Mohammadi aponta por isso que a sua luta tem sido mais “uma questão de sobrevivência” do que a “melhoria da qualidade de vida” das mulheres, num discurso que não esquece as vozes iranianas “corajosas“, “que viveram uma vida de resistência em várias áreas de opressão implacável”.
Mohammadi é um dos principais rostos da revolta “Mulher, Vida, Liberdade“ no Irão. O movimento, em que as mulheres tiraram o véu, cortaram o cabelo e se manifestaram nas ruas, foi desencadeado pela morte, em 2022, da jovem curda iraniana Mahsa Amini. A jovem morreu após ter sido detida detida, em Teerão, por não ter respeitado o rigoroso código de vestuário islâmico.
Os filhos de Narges, de 17 anos, receberam o prémio, que inclui uma medalha de ouro, um diploma e ainda um cheque de 11 milhões de coroas suecas, o equivalente a 980 mil euros à conversão atual.
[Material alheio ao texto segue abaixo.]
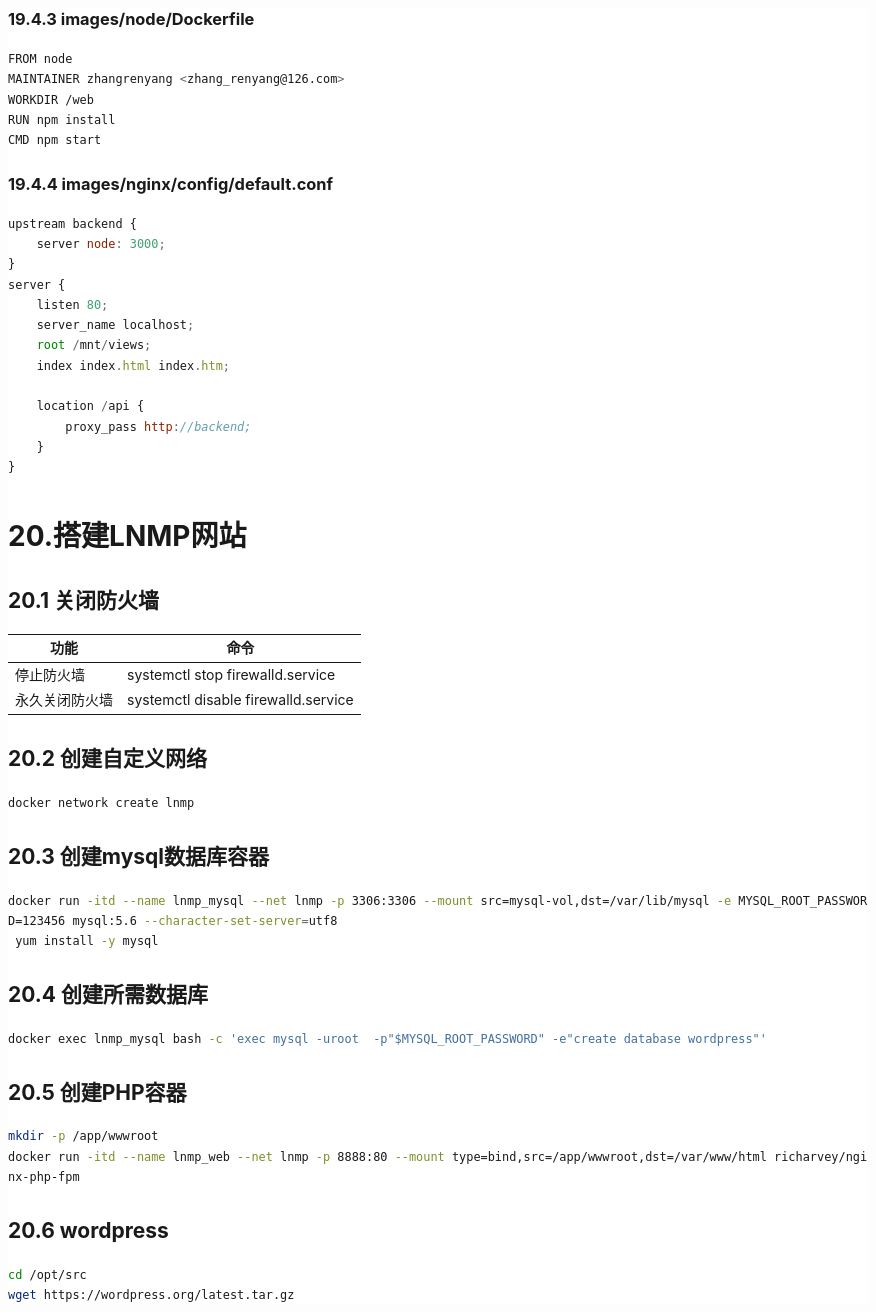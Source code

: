 ### 19.4.3 images/node/Dockerfile
```bash
FROM node
MAINTAINER zhangrenyang <zhang_renyang@126.com>
WORKDIR /web
RUN npm install
CMD npm start
```
### 19.4.4 images/nginx/config/default.conf
```js
upstream backend {
    server node: 3000;
}
server {
    listen 80;
    server_name localhost;
    root /mnt/views;
    index index.html index.htm;

    location /api {
        proxy_pass http://backend;
    }
}
```
# 20.搭建LNMP网站
## 20.1 关闭防火墙
| 功能 | 命令 |
| --- | --- |
| 停止防火墙 | systemctl stop firewalld.service |
| 永久关闭防火墙 | systemctl disable firewalld.service |
## 20.2 创建自定义网络
```bash
docker network create lnmp
```
## 20.3 创建mysql数据库容器
```bash
docker run -itd --name lnmp_mysql --net lnmp -p 3306:3306 --mount src=mysql-vol,dst=/var/lib/mysql -e MYSQL_ROOT_PASSWORD=123456 mysql:5.6 --character-set-server=utf8
 yum install -y mysql
```
## 20.4 创建所需数据库
```bash
docker exec lnmp_mysql bash -c 'exec mysql -uroot  -p"$MYSQL_ROOT_PASSWORD" -e"create database wordpress"'
```
## 20.5 创建PHP容器
```bash
mkdir -p /app/wwwroot
docker run -itd --name lnmp_web --net lnmp -p 8888:80 --mount type=bind,src=/app/wwwroot,dst=/var/www/html richarvey/nginx-php-fpm
```
## 20.6 wordpress
```bash
cd /opt/src
wget https://wordpress.org/latest.tar.gz
```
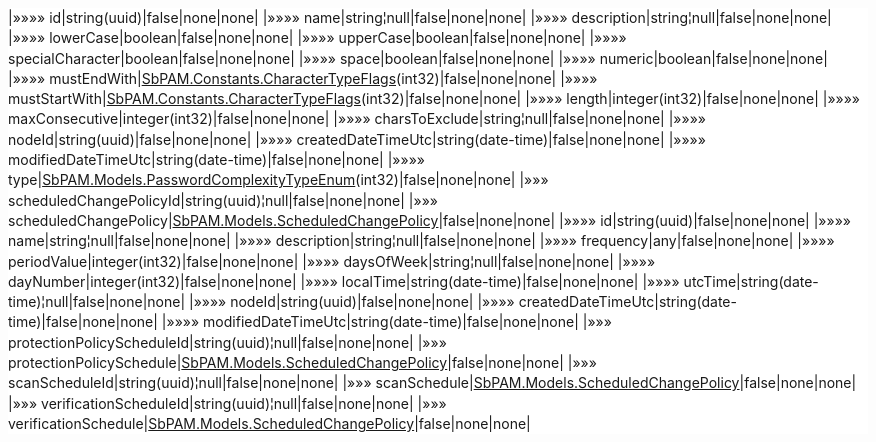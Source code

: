 |»»»» id|string(uuid)|false|none|none|
|»»»» name|string¦null|false|none|none|
|»»»» description|string¦null|false|none|none|
|»»»» lowerCase|boolean|false|none|none|
|»»»» upperCase|boolean|false|none|none|
|»»»» specialCharacter|boolean|false|none|none|
|»»»» space|boolean|false|none|none|
|»»»» numeric|boolean|false|none|none|
|»»»» mustEndWith|[SbPAM.Constants.CharacterTypeFlags](../Models/sbpam.constants.charactertypeflags.md)(int32)|false|none|none|
|»»»» mustStartWith|[SbPAM.Constants.CharacterTypeFlags](../Models/sbpam.constants.charactertypeflags.md)(int32)|false|none|none|
|»»»» length|integer(int32)|false|none|none|
|»»»» maxConsecutive|integer(int32)|false|none|none|
|»»»» charsToExclude|string¦null|false|none|none|
|»»»» nodeId|string(uuid)|false|none|none|
|»»»» createdDateTimeUtc|string(date-time)|false|none|none|
|»»»» modifiedDateTimeUtc|string(date-time)|false|none|none|
|»»»» type|[SbPAM.Models.PasswordComplexityTypeEnum](../Models/sbpam.models.passwordcomplexitytypeenum.md)(int32)|false|none|none|
|»»» scheduledChangePolicyId|string(uuid)¦null|false|none|none|
|»»» scheduledChangePolicy|[SbPAM.Models.ScheduledChangePolicy](../Models/sbpam.models.scheduledchangepolicy.md)|false|none|none|
|»»»» id|string(uuid)|false|none|none|
|»»»» name|string¦null|false|none|none|
|»»»» description|string¦null|false|none|none|
|»»»» frequency|any|false|none|none|
|»»»» periodValue|integer(int32)|false|none|none|
|»»»» daysOfWeek|string¦null|false|none|none|
|»»»» dayNumber|integer(int32)|false|none|none|
|»»»» localTime|string(date-time)|false|none|none|
|»»»» utcTime|string(date-time)¦null|false|none|none|
|»»»» nodeId|string(uuid)|false|none|none|
|»»»» createdDateTimeUtc|string(date-time)|false|none|none|
|»»»» modifiedDateTimeUtc|string(date-time)|false|none|none|
|»»» protectionPolicyScheduleId|string(uuid)¦null|false|none|none|
|»»» protectionPolicySchedule|[SbPAM.Models.ScheduledChangePolicy](../Models/sbpam.models.scheduledchangepolicy.md)|false|none|none|
|»»» scanScheduleId|string(uuid)¦null|false|none|none|
|»»» scanSchedule|[SbPAM.Models.ScheduledChangePolicy](../Models/sbpam.models.scheduledchangepolicy.md)|false|none|none|
|»»» verificationScheduleId|string(uuid)¦null|false|none|none|
|»»» verificationSchedule|[SbPAM.Models.ScheduledChangePolicy](../Models/sbpam.models.scheduledchangepolicy.md)|false|none|none|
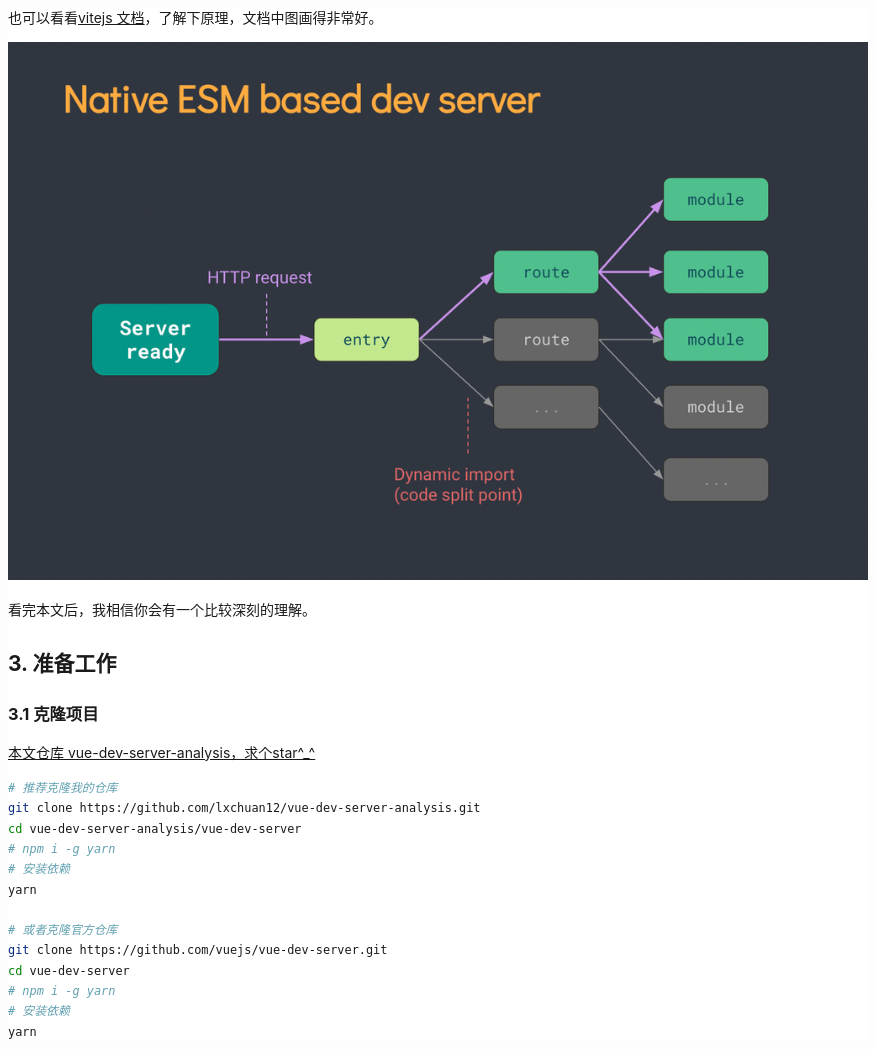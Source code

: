 也可以看看[vitejs 文档](https://cn.vitejs.dev/guide/why.html)，了解下原理，文档中图画得非常好。

![Native ESM based dev serve](./images/native-esm.png)

看完本文后，我相信你会有一个比较深刻的理解。

## 3. 准备工作

### 3.1 克隆项目

[本文仓库 vue-dev-server-analysis，求个star^_^](https://github.com/lxchuan12/vue-dev-server-analysis.git)

```sh
# 推荐克隆我的仓库
git clone https://github.com/lxchuan12/vue-dev-server-analysis.git
cd vue-dev-server-analysis/vue-dev-server
# npm i -g yarn
# 安装依赖
yarn

# 或者克隆官方仓库
git clone https://github.com/vuejs/vue-dev-server.git
cd vue-dev-server
# npm i -g yarn
# 安装依赖
yarn
```
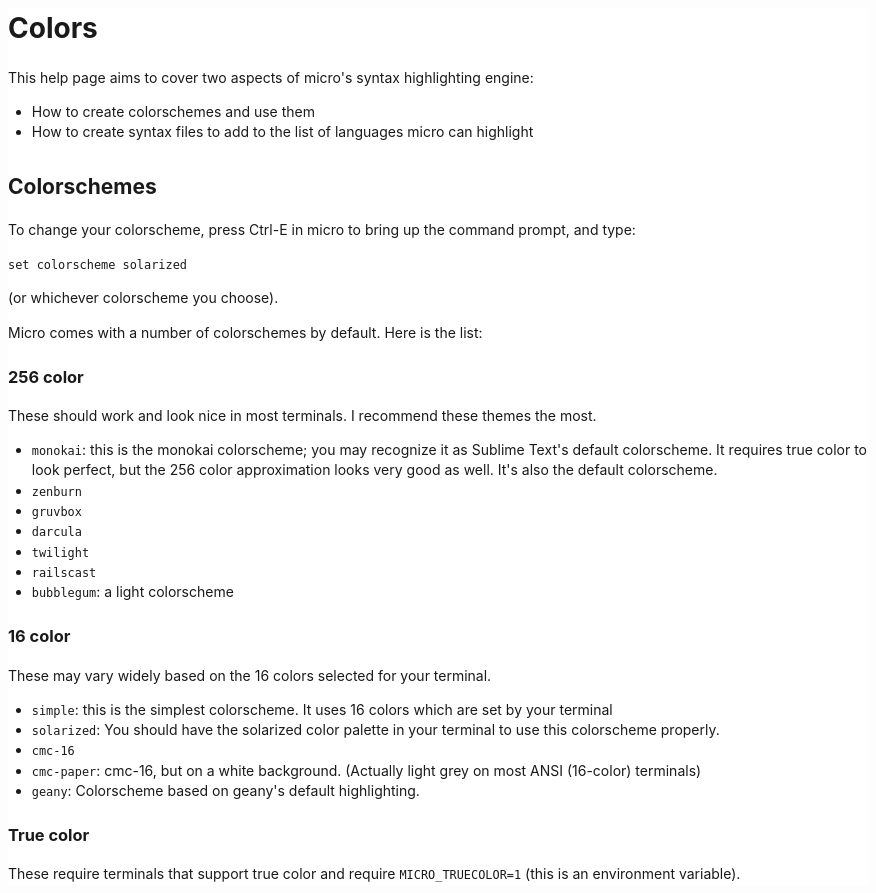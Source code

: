 # Colors

This help page aims to cover two aspects of micro's syntax highlighting engine:

- How to create colorschemes and use them
- How to create syntax files to add to the list of languages micro can highlight


## Colorschemes

To change your colorscheme, press Ctrl-E in micro to bring up the command
prompt, and type:
```
set colorscheme solarized
```
(or whichever colorscheme you choose).

Micro comes with a number of colorschemes by default. Here is the list:

### 256 color

These should work and look nice in most terminals. I recommend these
themes the most.

* `monokai`: this is the monokai colorscheme; you may recognize it as Sublime
  Text's default colorscheme. It requires true color to look perfect, but the
  256 color approximation looks very good as well. It's also the default
  colorscheme.
* `zenburn`
* `gruvbox`
* `darcula`
* `twilight`
* `railscast`
* `bubblegum`: a light colorscheme

### 16 color

These may vary widely based on the 16 colors selected for your terminal.

* `simple`: this is the simplest colorscheme. It uses 16 colors which are set by
  your terminal
* `solarized`: You should have the solarized color palette in your terminal to use this colorscheme properly.
* `cmc-16`
* `cmc-paper`: cmc-16, but on a white background. (Actually light grey
  on most ANSI (16-color) terminals)
* `geany`: Colorscheme based on geany's default highlighting.

### True color

These require terminals that support true color and require `MICRO_TRUECOLOR=1` (this is an environment variable).

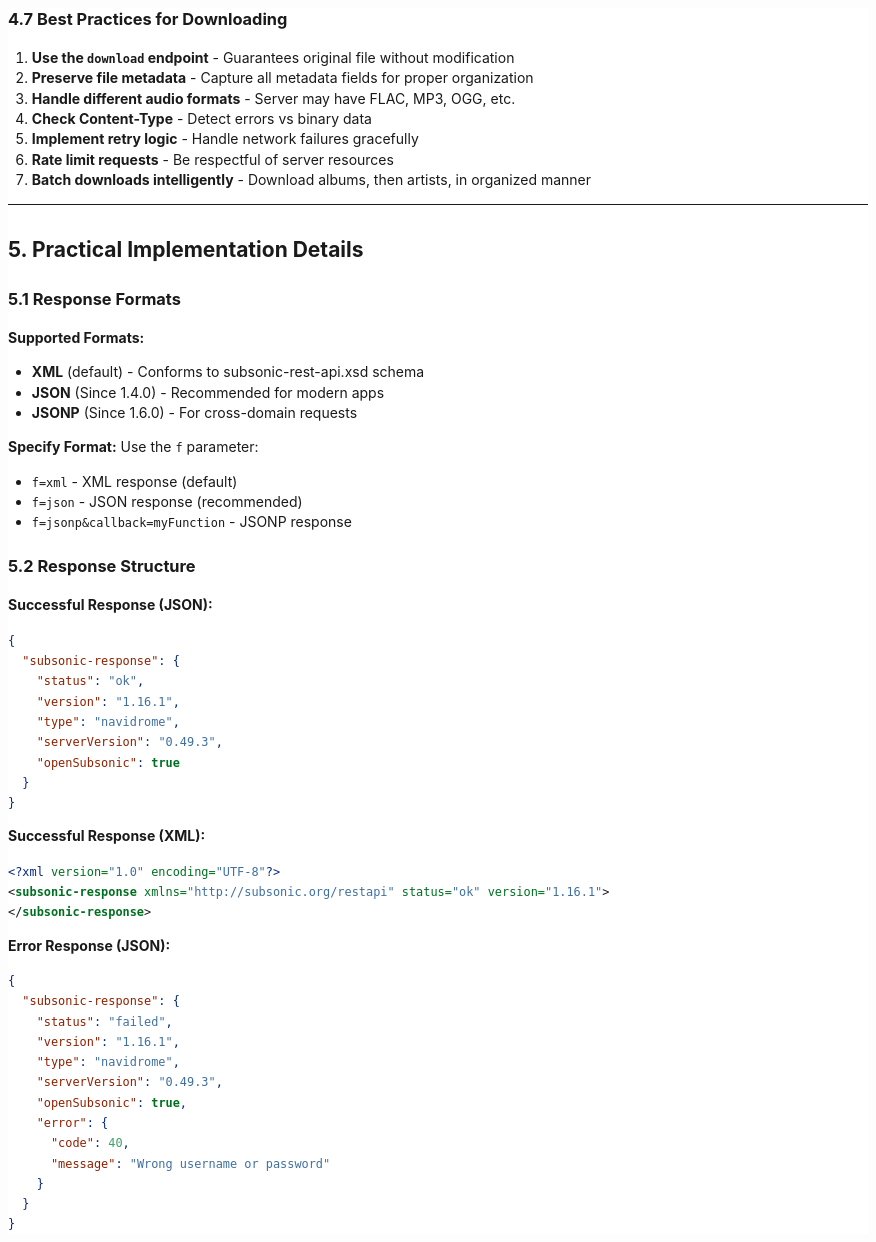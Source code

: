### 4.7 Best Practices for Downloading

1. **Use the `download` endpoint** - Guarantees original file without modification
2. **Preserve file metadata** - Capture all metadata fields for proper organization
3. **Handle different audio formats** - Server may have FLAC, MP3, OGG, etc.
4. **Check Content-Type** - Detect errors vs binary data
5. **Implement retry logic** - Handle network failures gracefully
6. **Rate limit requests** - Be respectful of server resources
7. **Batch downloads intelligently** - Download albums, then artists, in organized manner

---

## 5. Practical Implementation Details

### 5.1 Response Formats

**Supported Formats:**
- **XML** (default) - Conforms to subsonic-rest-api.xsd schema
- **JSON** (Since 1.4.0) - Recommended for modern apps
- **JSONP** (Since 1.6.0) - For cross-domain requests

**Specify Format:**
Use the `f` parameter:
- `f=xml` - XML response (default)
- `f=json` - JSON response (recommended)
- `f=jsonp&callback=myFunction` - JSONP response

### 5.2 Response Structure

**Successful Response (JSON):**
```json
{
  "subsonic-response": {
    "status": "ok",
    "version": "1.16.1",
    "type": "navidrome",
    "serverVersion": "0.49.3",
    "openSubsonic": true
  }
}
```

**Successful Response (XML):**
```xml
<?xml version="1.0" encoding="UTF-8"?>
<subsonic-response xmlns="http://subsonic.org/restapi" status="ok" version="1.16.1">
</subsonic-response>
```

**Error Response (JSON):**
```json
{
  "subsonic-response": {
    "status": "failed",
    "version": "1.16.1",
    "type": "navidrome",
    "serverVersion": "0.49.3",
    "openSubsonic": true,
    "error": {
      "code": 40,
      "message": "Wrong username or password"
    }
  }
}
```
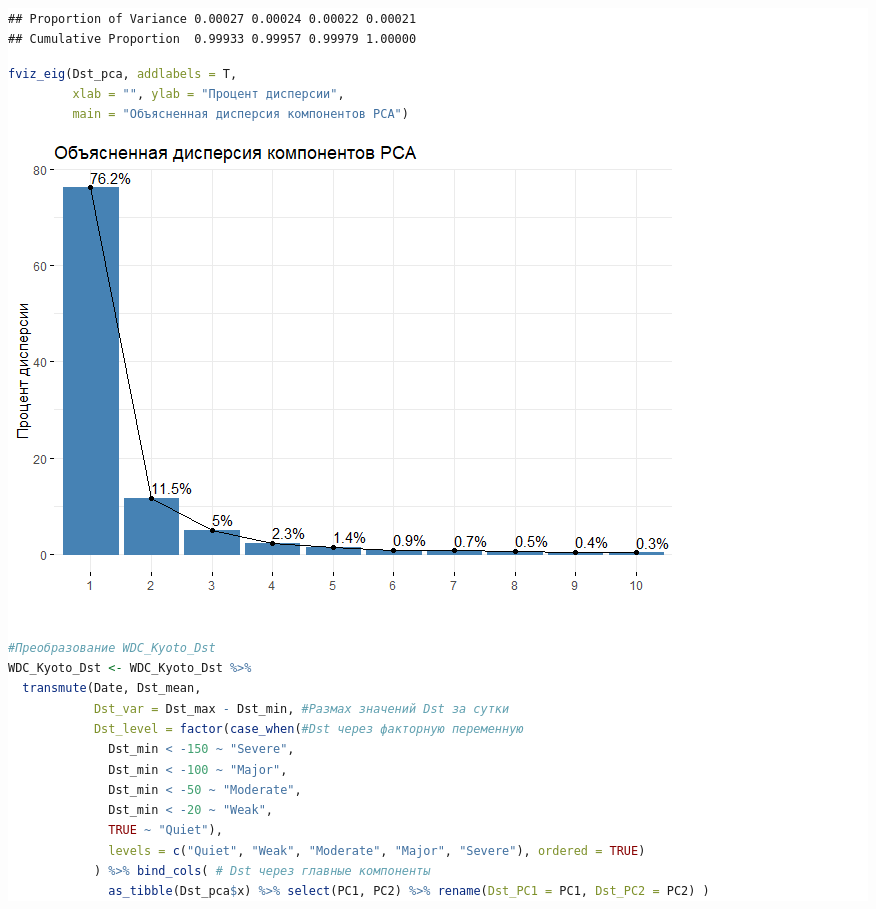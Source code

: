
 ```
## Proportion of Variance 0.00027 0.00024 0.00022 0.00021
## Cumulative Proportion  0.99933 0.99957 0.99979 1.00000
```

``` r
fviz_eig(Dst_pca, addlabels = T, 
         xlab = "", ylab = "Процент дисперсии",
         main = "Объясненная дисперсия компонентов PCA")
```

![](data/pics/figure-Dst-1.png)

``` r
#Преобразование WDC_Kyoto_Dst
WDC_Kyoto_Dst <- WDC_Kyoto_Dst %>% 
  transmute(Date, Dst_mean,
            Dst_var = Dst_max - Dst_min, #Размах значений Dst за сутки
            Dst_level = factor(case_when(#Dst через факторную переменную
              Dst_min < -150 ~ "Severe", 
              Dst_min < -100 ~ "Major", 
              Dst_min < -50 ~ "Moderate",  
              Dst_min < -20 ~ "Weak",
              TRUE ~ "Quiet"), 
              levels = c("Quiet", "Weak", "Moderate", "Major", "Severe"), ordered = TRUE)
            ) %>% bind_cols( # Dst через главные компоненты
              as_tibble(Dst_pca$x) %>% select(PC1, PC2) %>% rename(Dst_PC1 = PC1, Dst_PC2 = PC2) )
```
O Nobel da Paz é o único que é escolhido pela Academia Norueguesa, sendo que as restantes categorias são escolhidas pela Academia Sueca e entregues em Estocolmo.
Por simbolismo, foi deixada uma cadeira vazia no palco da cerimónia, enquanto Kiana e Ali liam um discurso enviado pela mãe da prisão. “O povo iraniano, com perseverança, vai ultrapassar a repressão e o autoritarismo. Não tenham dúvidas, isto é uma certeza”.
Mohammadi pediu que fosse exibida uma foto sua com cabelos soltos, uma roupa colorida e um olhar sorridente. Narges considera que o uso obrigatório do hijab é “uma política governamental vergonhosa” e assegura que as mulheres do Irão não se vão “conformar“.
Após a cerimónia, os filhos das ativista, em conferência de imprensa, disseram que a mãe ia começar mais uma guerra de fome em solidariedade com a minoria religiosa de fé Baha’i.
Kiana e Ali não vêem a mãe há sete anos. Vivem com o pai exilados em Paris. O marido de Narges, Taghi Rahmani, não a vê há 11 anos. A filha, Kiana, assumiu que tem pouca esperança de que o encontro entre ela e a mãe aconteça em breve. “Talvez a veja dentro de 30 a 40 anos, mas acho que não a vou ver novamente. Mas isso não importa, porque a minha mãe vai estar sempre no meu coração, são valores pelos quais vale a pena lutar”.
Mohammadi é a segunda mulher iraniana a ganhar o prémio Nobel da Paz, depois a ativista Shirin Ebadi, em 2003.